The Second Circuit US Court of Appeals upheld the government’s confiscation of James B. Ferrari’s Ferrari in a ruling last week. Officials in Suffolk County, New York had grabbed the 2003 Ferrari Modena coupe, valued at $95,000, after Ferrari was stopped and accused of driving under the influence of alcohol (DUI) on May 26, 2009.
A police officer saw the Ferrari allegedly reaching speeds over 100 MPH on South Country Road in Bellport. Ferrari was arrested and his Ferrari confiscated under the state’s drunk driving statute. Ferrari’s attorney argued the Due Process clause of the Constitution required the exotic automobile be returned after his client posted a bond — at least while the charges were being litigated in court. At that point, Ferrari had not be found guilty of any crime. Ferrari’s attorney insisted that it was the county’s burden to prove the seizure was the only possible remedy to the situation, and a judge and jury both agreed. They ordered the county to pay $95,000 to Ferrari to compensate for the loss of his automobile.
A three-judge appellate panel overturned that judgment in last week’s decision, pointing to Ferrari’s long and sordid history of serious driving offenses, including past DUIs.

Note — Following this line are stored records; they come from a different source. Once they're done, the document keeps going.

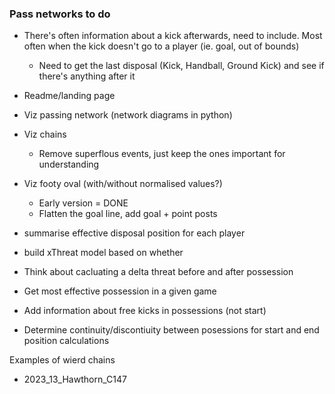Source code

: ### Pass networks to do

 - There's often information about a kick afterwards, need to include. Most often when the kick doesn't go to a player (ie. goal, out of bounds)
      - Need to get the last disposal (Kick, Handball, Ground Kick) and see if there's anything after it

 - Readme/landing page
 - Viz passing network (network diagrams in python)
 - Viz chains
    - Remove superflous events, just keep the ones important for understanding
 - Viz footy oval (with/without normalised values?)
   - Early version = DONE
   - Flatten the goal line, add goal + point posts
 - summarise effective disposal position for each player
 - build xThreat model based on whether 
 - Think about cacluating a delta threat before and after possession
 - Get most effective possession in a given game
 - Add information about free kicks in possessions (not start)
 - Determine continuity/discontiuity between posessions for start and end position calculations



Examples of wierd chains
 - 2023_13_Hawthorn_C147
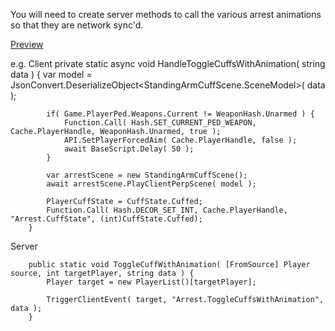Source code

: You will need to create server methods to call the various arrest animations so that they are network sync'd.

[Preview](https://youtu.be/4o7rNYITP_4)

e.g. Client
		private static async void HandleToggleCuffsWithAnimation( string data ) {
			var model = JsonConvert.DeserializeObject<StandingArmCuffScene.SceneModel>( data );

			if( Game.PlayerPed.Weapons.Current != WeaponHash.Unarmed ) {
				Function.Call( Hash.SET_CURRENT_PED_WEAPON, Cache.PlayerHandle, WeaponHash.Unarmed, true );
				API.SetPlayerForcedAim( Cache.PlayerHandle, false );
				await BaseScript.Delay( 50 );
			}

			var arrestScene = new StandingArmCuffScene();
			await arrestScene.PlayClientPerpScene( model );

			PlayerCuffState = CuffState.Cuffed;
			Function.Call( Hash.DECOR_SET_INT, Cache.PlayerHandle, "Arrest.CuffState", (int)CuffState.Cuffed);
		}

Server
 
		public static void ToggleCuffWithAnimation( [FromSource] Player source, int targetPlayer, string data ) {
			Player target = new PlayerList()[targetPlayer];
			
			TriggerClientEvent( target, "Arrest.ToggleCuffsWithAnimation", data );
		}

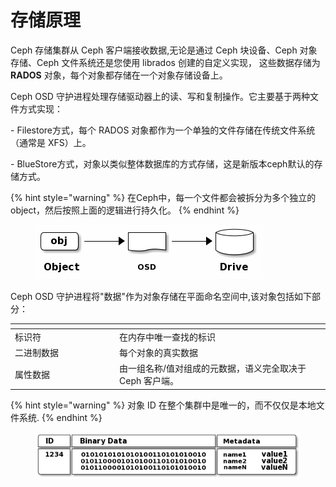 # 存储原理

Ceph 存储集群从 Ceph 客户端接收数据,无论是通过 Ceph 块设备、Ceph 对象存储、Ceph 文件系统还是您使用 librados 创建的自定义实现， 这些数据存储为 **RADOS** 对象，每个对象都存储在一个对象存储设备上。&#x20;

Ceph OSD 守护进程处理存储驱动器上的读、写和复制操作。它主要基于两种文件方式实现：&#x20;

\- Filestore方式，每个 RADOS 对象都作为一个单独的文件存储在传统文件系统（通常是 XFS）上。&#x20;

\- BlueStore方式，对象以类似整体数据库的方式存储，这是新版本ceph默认的存储方式。

{% hint style="warning" %}
在Ceph中，每一个文件都会被拆分为多个独立的object，然后按照上面的逻辑进行持久化。
{% endhint %}

<figure><img src="../../.gitbook/assets/image (3) (1).png" alt=""><figcaption></figcaption></figure>

Ceph OSD 守护进程将"数据"作为对象存储在平面命名空间中,该对象包括如下部分：

<table data-header-hidden><thead><tr><th width="153"></th><th></th><th data-hidden></th></tr></thead><tbody><tr><td>标识符</td><td>在内存中唯一查找的标识 </td><td></td></tr><tr><td>二进制数据</td><td>每个对象的真实数据 </td><td></td></tr><tr><td>属性数据</td><td>由一组名称/值对组成的元数据，语义完全取决于 Ceph 客户端。 </td><td></td></tr></tbody></table>

{% hint style="warning" %}
对象 ID 在整个集群中是唯一的，而不仅仅是本地文件系统.
{% endhint %}

<figure><img src="../../.gitbook/assets/image (4) (1).png" alt=""><figcaption></figcaption></figure>
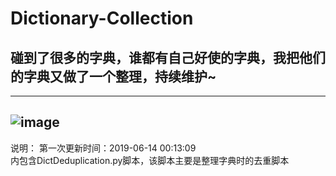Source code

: # Dictionary-Collection
## 碰到了很多的字典，谁都有自己好使的字典，我把他们的字典又做了一个整理，持续维护~
----------------------------------------------------------------------
![image](https://github.com/JE2Se/Dictionary-Collection/blob/master/mulu.png)
----------------------------------------------------------------------
说明：
  第一次更新时间：2019-06-14 00:13:09
  <br>
  内包含DictDeduplication.py脚本，该脚本主要是整理字典时的去重脚本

The court also rejected the notion that a $95,000 penalty violated the Eighth Amendment prohibition on excessive fines by citing New York’s highest court, which held “it is difficult to imagine that forfeiture of an automobile for such a crime could ever be excessive.”
“Indeed, if the ultimate forfeiture of a car may validly serve the purpose of preventing this forfeited item of property from being further used as an instrumentality of crime, it is not evident why retention pendente lite [i.e. while litigation is pending] cannot serve, in at least some circumstances, a similar purpose,” Judge Debra Ann Livingston wrote for the Second Circuit.
The appellate court insisted that due process protections were only meant to protect innocent owners from having their cars taken without an opportunity to be heard. The county asserted seizure was needed to protect both the Ferrari and the public from harm, and the appellate panel held that it was proper to require Ferrari to prove that posting a bond was the superior alternative.
“We have long held that, in a situation where evidence of a particular matter is uniquely in the possession of a given party, due process permits shifting the burden of production, where appropriate, to that party,” Judge Livingston wrote. “There is simply no justification for requiring the process Ferrari demands in the name of reducing the likelihood of wrongful deprivation of his property.”
It is not necessarily true that the public is safer when government agents seize a valuable Ferrari. In 2008, the FBI grabbed a 1995 Ferrari F50 worth $750,000, which Assistant US Attorney J. Hamilton Thompson and an FBI agent proceeded to take on a joyride that wrecked the Ferrari. Federal officials refused to pay the insurance company that held the vehicle’s title for the damage caused while the rare vehicle was in their custody.
In addition to having his car confiscated, Ferrari was sentenced to five years’ probation and a three-year license suspension. A copy of the ruling is available in a 400k PDF file at the source link below.
Source: Ferrari v. Suffolk County (US Court of Appeals, Second Circuit, 1/4/2017)
Surprise, surprise. The robe wearing transsexuals on the court ruled that the government has the absolute right to do anything it wants to anyone it wants. All of them are in dire need of the noose.
And the winner of the Ferrari is:
Court of Appeals judge Debra Ann Livingston, who will probably be driving the car to work after it gets a new paint job.
“Indeed, if the ultimate forfeiture of a car may validly serve the purpose of preventing this forfeited item of property from being further used as an instrumentality of crime, it is not evident why retention pendente lite [i.e. while litigation is pending] cannot serve, in at least some circumstances, a similar purpose,” Judge Debra Ann Livingston wrote for the Second Circuit.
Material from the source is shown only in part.